Monday, Mar. 25, 1957

Sitar Player

Clad in high-collared vests and baggy cotton trousers, the three barefoot Indian musicians sat down cross-legged on an Oriental carpet on the stage of Judson Memorial Hall at Manhattan's Washington Square. Glancing at the drummer to the right of him, Ravi Shankar cradled his sitar in his arms, and with slender, agile fingers began to coax from its steel strings a piercingly plaintive, twangy melody. Beside him the tabla (drum) thrummed and rataplanned a shifting, syncopated beat, and behind him a four-stringed, unfretted lute named the tamboura thinly droned its hypnotic accompaniment. Thus Sitarist Shankar, India's most widely famed contemporary musician, last week gave U.S. listeners a taste of his country's traditional music.

U.S. audiences were receptive but occasionally puzzled. The sitar itself is a confusing-looking instrument, shaped like an oversized guitar (up to 12 ft. long) and equipped with six playing strings, 13 "sympathetic" resonating strings, and two gourds which serve as sound box and resonator. Indian music is based on melodic forms known as ragas. Neither scales nor modes, ragas are separate, individual series of notes--there are thousands of different ragas--most of them passed orally from one musician to another. In combination with the drummer's rhythm, a raga gives the starting theme of a composition. The sitar player can improvise as long as he does not use notes other than those included in the basic raga. Each raga expresses an individual mood, e.g., tranquillity, loneliness, love, heroism, and is designed to be performed at a clearly specified hour of the day.

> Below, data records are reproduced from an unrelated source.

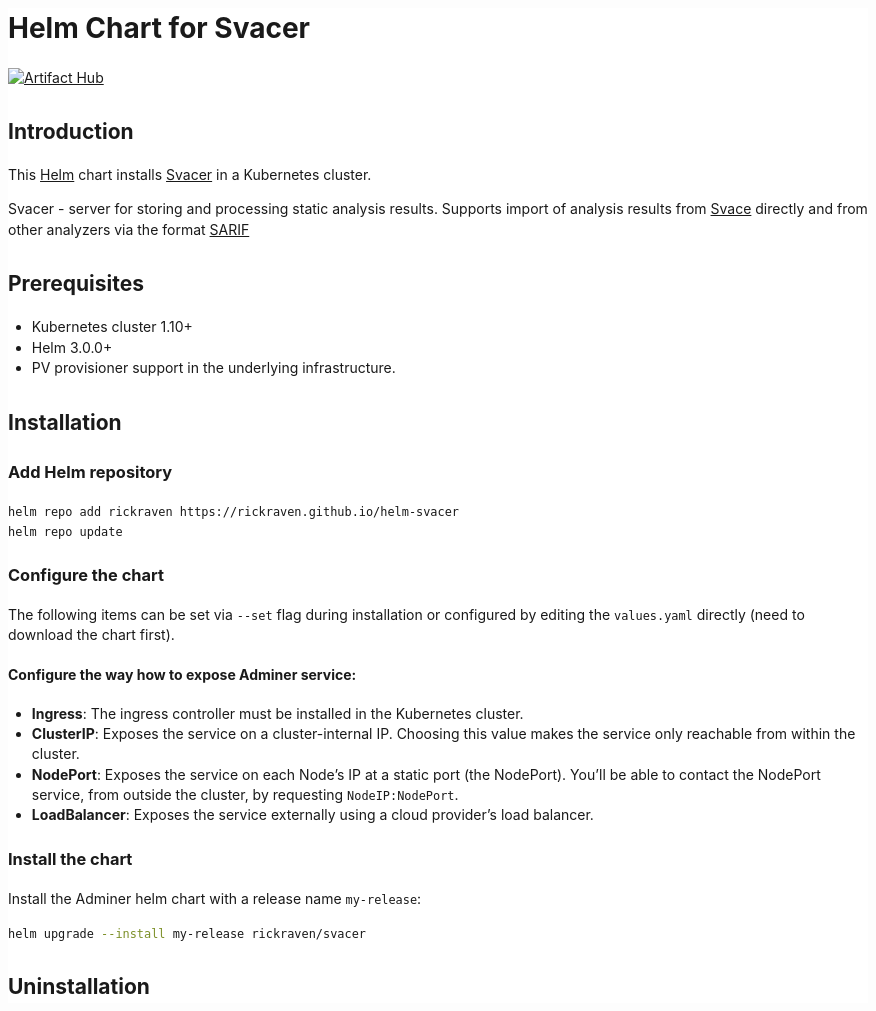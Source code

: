 # Helm Chart for Svacer

[![Artifact Hub](https://img.shields.io/endpoint?url=https://artifacthub.io/badge/repository/helm-svacer)](https://artifacthub.io/packages/search?repo=helm-svacer)

## Introduction

This [Helm](https://github.com/kubernetes/helm) chart installs [Svacer](https://svacer.ispras.ru/mediawiki/index.php?title=Svacer) in a Kubernetes cluster.

Svacer - server for storing and processing static analysis results. Supports import of analysis results from [Svace](https://svace.ispras.ru/) directly and from other analyzers via the format [SARIF](https://svacer.ispras.ru/mediawiki/index.php?title=Help:Sarif)

## Prerequisites

- Kubernetes cluster 1.10+
- Helm 3.0.0+
- PV provisioner support in the underlying infrastructure.

## Installation

### Add Helm repository

```bash
helm repo add rickraven https://rickraven.github.io/helm-svacer
helm repo update
```

### Configure the chart

The following items can be set via `--set` flag during installation or configured by editing the `values.yaml` directly (need to download the chart first).

#### Configure the way how to expose Adminer service:

- **Ingress**: The ingress controller must be installed in the Kubernetes cluster.
- **ClusterIP**: Exposes the service on a cluster-internal IP. Choosing this value makes the service only reachable from within the cluster.
- **NodePort**: Exposes the service on each Node’s IP at a static port (the NodePort). You’ll be able to contact the NodePort service, from outside the cluster, by requesting `NodeIP:NodePort`.
- **LoadBalancer**: Exposes the service externally using a cloud provider’s load balancer.

### Install the chart

Install the Adminer helm chart with a release name `my-release`:

```bash
helm upgrade --install my-release rickraven/svacer
```

## Uninstallation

The result is an infinitely complex music which bears some slight resemblance to modern jazz and Schoenberg's twelve-tone system. The wonder to Westerners is that the ancient music of India is also the nation's most popular music. It has caught on so rapidly during the last decade that Shankar and other top artists (who get up to $2,000 a performance) have no difficulty drawing crowds of 40,000 to open-air music festivals.

Benares-born Ravi Shankar, a younger brother of famed Dancer Uday Shankar (TIME, Nov. 22, 1948), started mastering his difficult art when he was 18. He has written movie scores and ballets (including one based on Nehru's Discovery of India), is working to modernize Indian musical techniques, i.e., standardize instruments and notation. But he despairs of ever accomplishing true mastery of the sitar. "It is like driving through a mist," he says. "The more you drive, the more you realize the road is still there."